Bach est invité partout, à Dresde, à Hambourg, où il donne des récitals. Il est grandement respecté, et l’on vient de très loin pour suivre ses enseignements. Sa vie matérielle est largement assurée. Une seule ombre : l’enseignement. Avec son exigence de perfection, il était peu fait pour la pédagogie : il souffrait des espiègleries des élèves et plus encore de la mauvaise qualité de leur travail. On raconte qu’il se mit un jour en colère et jeta sa perruque à la tête d’un exécutant. Il souffrait également de l’autoritarisme du recteur de Weimar qui lui avait imposé un répétiteur incompétent.
Sa vie familiale, par contre, était heureuse. Sa maison accueillait amis, étudiants et chaque jour l’on pratiquait la musique de chambre. Il s’occupait beaucoup de l’éducation musicale et de l’avenir de ses fils.
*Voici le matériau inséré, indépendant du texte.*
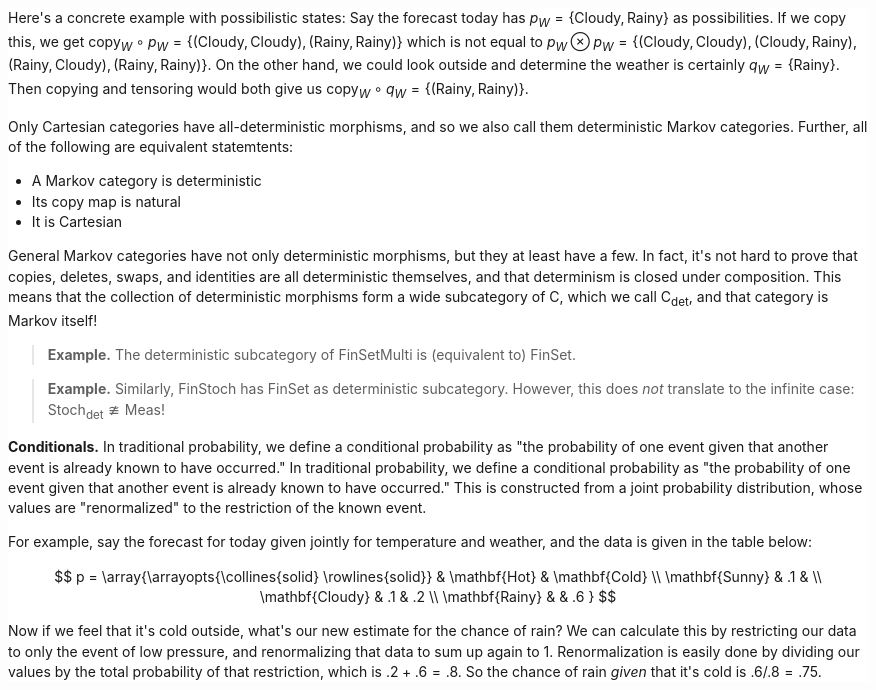 Here's a concrete example with possibilistic states: Say the forecast today has $p_W = \{\mathrm{Cloudy}, \mathrm{Rainy}\}$ as possibilities.
If we copy this, we get $\mathrm{copy}_W \circ p_W = \{(\mathrm{Cloudy}, \mathrm{Cloudy}), (\mathrm{Rainy}, \mathrm{Rainy})\}$ which is not equal to $p_W \otimes p_W = \{(\mathrm{Cloudy}, \mathrm{Cloudy}),(\mathrm{Cloudy}, \mathrm{Rainy}), (\mathrm{Rainy}, \mathrm{Cloudy}), (\mathrm{Rainy}, \mathrm{Rainy})\}$.
On the other hand, we could look outside and determine the weather is certainly $q_W = \{\mathrm{Rainy}\}$.
Then copying and tensoring would both give us $\mathrm{copy}_W \circ q_W = \{(\mathrm{Rainy}, \mathrm{Rainy})\}$.

Only Cartesian categories have all-deterministic morphisms, and so we also call them deterministic Markov categories.
Further, all of the following are equivalent statemtents:

* A Markov category is deterministic
* Its copy map is natural
* It is Cartesian

General Markov categories have not only deterministic morphisms, but they at least have a few.
In fact, it's not hard to prove that copies, deletes, swaps, and identities are all deterministic themselves, and that determinism is closed under composition.
This means that the collection of deterministic morphisms form a wide subcategory of $\mathsf{C}$, which we call $\mathsf{C}_{\mathrm{det}}$, and that category is Markov itself!

> **Example.** The deterministic subcategory of $\mathsf{FinSetMulti}$ is (equivalent to) $\mathsf{FinSet}$.

> **Example.** Similarly, $\mathsf{FinStoch}$ has $\mathsf{FinSet}$ as deterministic subcategory. However, this does *not* translate to the infinite case: $\mathsf{Stoch}_{\mathrm{det}} \ncong \mathsf{Meas}$!

**Conditionals.** In traditional probability, we define a conditional probability as "the probability of one event given that another event is already known to have occurred."
In traditional probability, we define a conditional probability as "the probability of one event given that another event is already known to have occurred."
This is constructed from a joint probability distribution, whose values are "renormalized" to the restriction of the known event.

For example, say the forecast for today given jointly for temperature and weather, and the data is given in the table below:

$$
p = 
\array{\arrayopts{\collines{solid} \rowlines{solid}}
 & \mathbf{Hot} & \mathbf{Cold} \\
\mathbf{Sunny}  & .1 & \\
\mathbf{Cloudy} & .1 & .2 \\
\mathbf{Rainy}  &    & .6
}
$$

Now if we feel that it's cold outside, what's our new estimate for the chance of rain?
We can calculate this by restricting our data to only the event of low pressure, and renormalizing that data to sum up again to 1.
Renormalization is easily done by dividing our values by the total probability of that restriction, which is $.2 + .6 = .8$.
So the chance of rain *given* that it's cold is $.6/.8 = .75$.
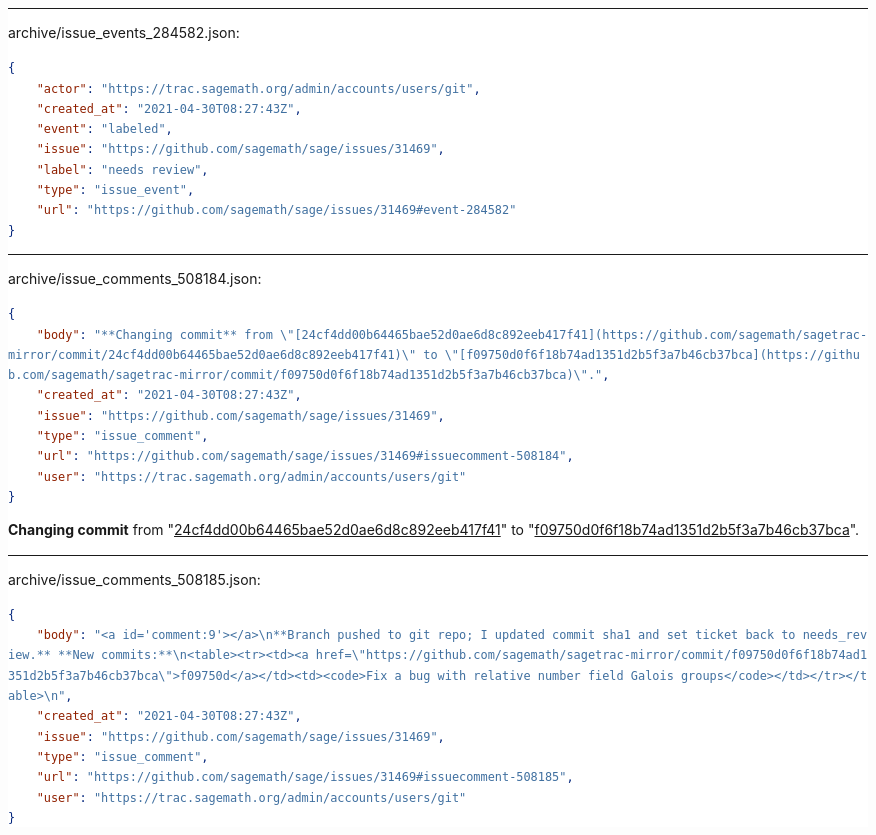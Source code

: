 

---

archive/issue_events_284582.json:
```json
{
    "actor": "https://trac.sagemath.org/admin/accounts/users/git",
    "created_at": "2021-04-30T08:27:43Z",
    "event": "labeled",
    "issue": "https://github.com/sagemath/sage/issues/31469",
    "label": "needs review",
    "type": "issue_event",
    "url": "https://github.com/sagemath/sage/issues/31469#event-284582"
}
```



---

archive/issue_comments_508184.json:
```json
{
    "body": "**Changing commit** from \"[24cf4dd00b64465bae52d0ae6d8c892eeb417f41](https://github.com/sagemath/sagetrac-mirror/commit/24cf4dd00b64465bae52d0ae6d8c892eeb417f41)\" to \"[f09750d0f6f18b74ad1351d2b5f3a7b46cb37bca](https://github.com/sagemath/sagetrac-mirror/commit/f09750d0f6f18b74ad1351d2b5f3a7b46cb37bca)\".",
    "created_at": "2021-04-30T08:27:43Z",
    "issue": "https://github.com/sagemath/sage/issues/31469",
    "type": "issue_comment",
    "url": "https://github.com/sagemath/sage/issues/31469#issuecomment-508184",
    "user": "https://trac.sagemath.org/admin/accounts/users/git"
}
```

**Changing commit** from "[24cf4dd00b64465bae52d0ae6d8c892eeb417f41](https://github.com/sagemath/sagetrac-mirror/commit/24cf4dd00b64465bae52d0ae6d8c892eeb417f41)" to "[f09750d0f6f18b74ad1351d2b5f3a7b46cb37bca](https://github.com/sagemath/sagetrac-mirror/commit/f09750d0f6f18b74ad1351d2b5f3a7b46cb37bca)".



---

archive/issue_comments_508185.json:
```json
{
    "body": "<a id='comment:9'></a>\n**Branch pushed to git repo; I updated commit sha1 and set ticket back to needs_review.** **New commits:**\n<table><tr><td><a href=\"https://github.com/sagemath/sagetrac-mirror/commit/f09750d0f6f18b74ad1351d2b5f3a7b46cb37bca\">f09750d</a></td><td><code>Fix a bug with relative number field Galois groups</code></td></tr></table>\n",
    "created_at": "2021-04-30T08:27:43Z",
    "issue": "https://github.com/sagemath/sage/issues/31469",
    "type": "issue_comment",
    "url": "https://github.com/sagemath/sage/issues/31469#issuecomment-508185",
    "user": "https://trac.sagemath.org/admin/accounts/users/git"
}
```
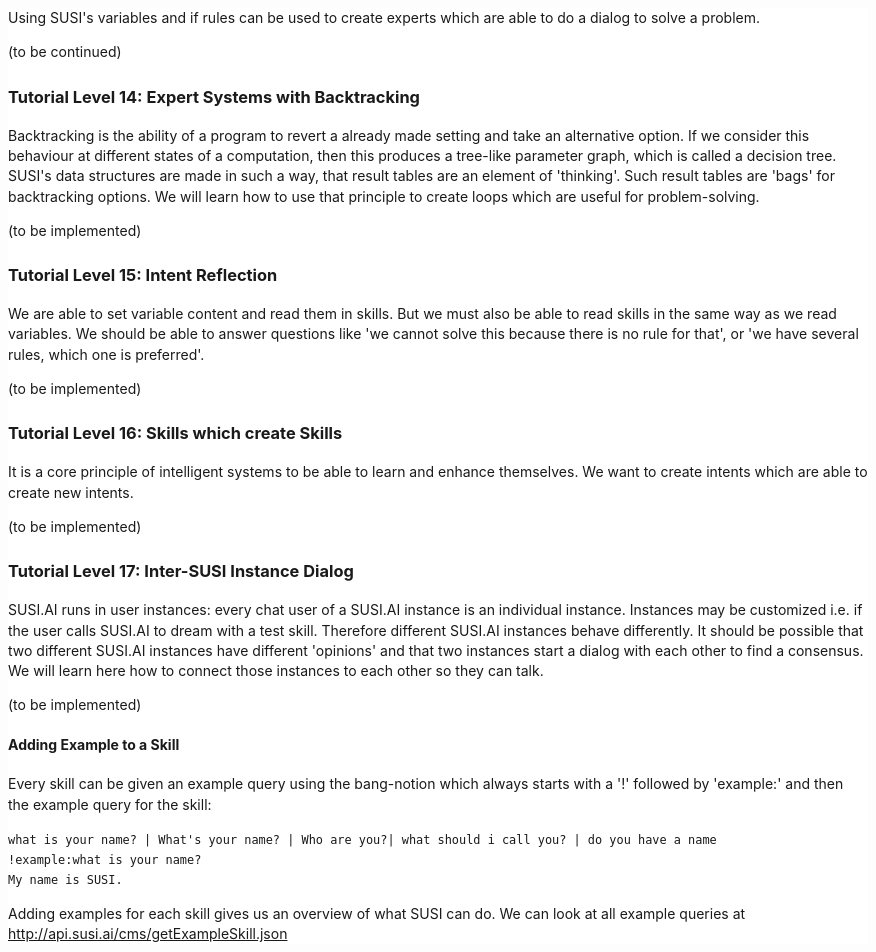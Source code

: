 Using SUSI's variables and if rules can be used to create experts which are able to do a dialog to solve a problem.

(to be continued)

### Tutorial Level 14: Expert Systems with Backtracking

Backtracking is the ability of a program to revert a already made setting and take an alternative option. If we consider this behaviour at different states of a computation, then this produces a tree-like parameter graph, which is called a decision tree. SUSI's data structures are made in such a way, that result tables are an element of 'thinking'. Such result tables are 'bags' for backtracking options. We will learn how to use that principle to create loops which are useful for problem-solving.

(to be implemented)

### Tutorial Level 15: Intent Reflection

We are able to set variable content and read them in skills. But we must also be able to read skills in the same way as we read variables. We should be able to answer questions like 'we cannot solve this because there is no rule for that', or 'we have several rules, which one is preferred'.

(to be implemented)

### Tutorial Level 16: Skills which create Skills

It is a core principle of intelligent systems to be able to learn and enhance themselves. We want to create intents which are able to create new intents.

(to be implemented)

### Tutorial Level 17: Inter-SUSI Instance Dialog

SUSI.AI runs in user instances: every chat user of a SUSI.AI instance is an individual instance. Instances may be customized i.e. if the user calls SUSI.AI to dream with a test skill. Therefore different SUSI.AI instances behave differently. It should be possible that two different SUSI.AI instances have different 'opinions' and that two instances start a dialog with each other to find a consensus.
We will learn here how to connect those instances to each other so they can talk.

(to be implemented)

#### Adding Example to a Skill

Every skill can be given an example query using the bang-notion which always starts with a '!' followed by 'example:' and then the example query for the skill:

```
what is your name? | What's your name? | Who are you?| what should i call you? | do you have a name
!example:what is your name?
My name is SUSI.
```

Adding examples for each skill gives us an overview of what SUSI can do.
We can look at all example queries at http://api.susi.ai/cms/getExampleSkill.json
Il advint qu’en 1747, Carl Philipp Emanuel, son second fils, brillant claveciniste et musicien de la cour du roi de Prusse Frédéric II, fait inviter son père à Potsdam. Bach fait le voyage et lorsqu’il arrive, le roi jouait de la flûte devant ses invités. Sans laisser au musicien le temps de se changer, le roi lui demande d’essayer les douze pianos Silbermann qu’il vient d’acquérir. Cela fait, Frédéric II lui demande d’improviser sur un thème de sa composition une fugue à trois voix, puis une à quatre, puis une à cinq et finalement à six voix. Là, Bach refusa. Mais il exécuta une fugue à six voix de sa composition.
Après cet exploit, le vieux Bach – il a 62 ans – fut comblé par l’estime et l’admiration de ce « despote éclairé ». Dès son retour à Leipzig, il écrivit une œuvre qu’il offrit à Frédéric II : l’Offrande musicale.
Il écrit ensuite une œuvre de plus vastes dimensions, l’Art de la fugue, et, un an avant sa mort, il termine sa grande messe en si mineur, véritable testament spirituel autant qu’artistique. Bach souhaitait, en effet, élargir la missa brevis de l’Église luthérienne pour que sa messe puisse être jouée également dans les églises catholiques et tout particulièrement en Saxe et en Pologne.
Sa vue s’affaiblit brusquement en 1750, après tant d’années de travail de copie de partitions, souvent à la lueur d’une bougie. Malgré deux opérations successives par un ophtalmologue anglais, il perdit la vue.
C’est à son gendre Altnikol qu’il dicta son dernier choral : Seigneur, me voici devant ton trône. Il s’éteignit le 28 juillet de cette même année, entre sa femme et son plus jeune fils, dans cette même foi qui avait inspiré toute sa vie.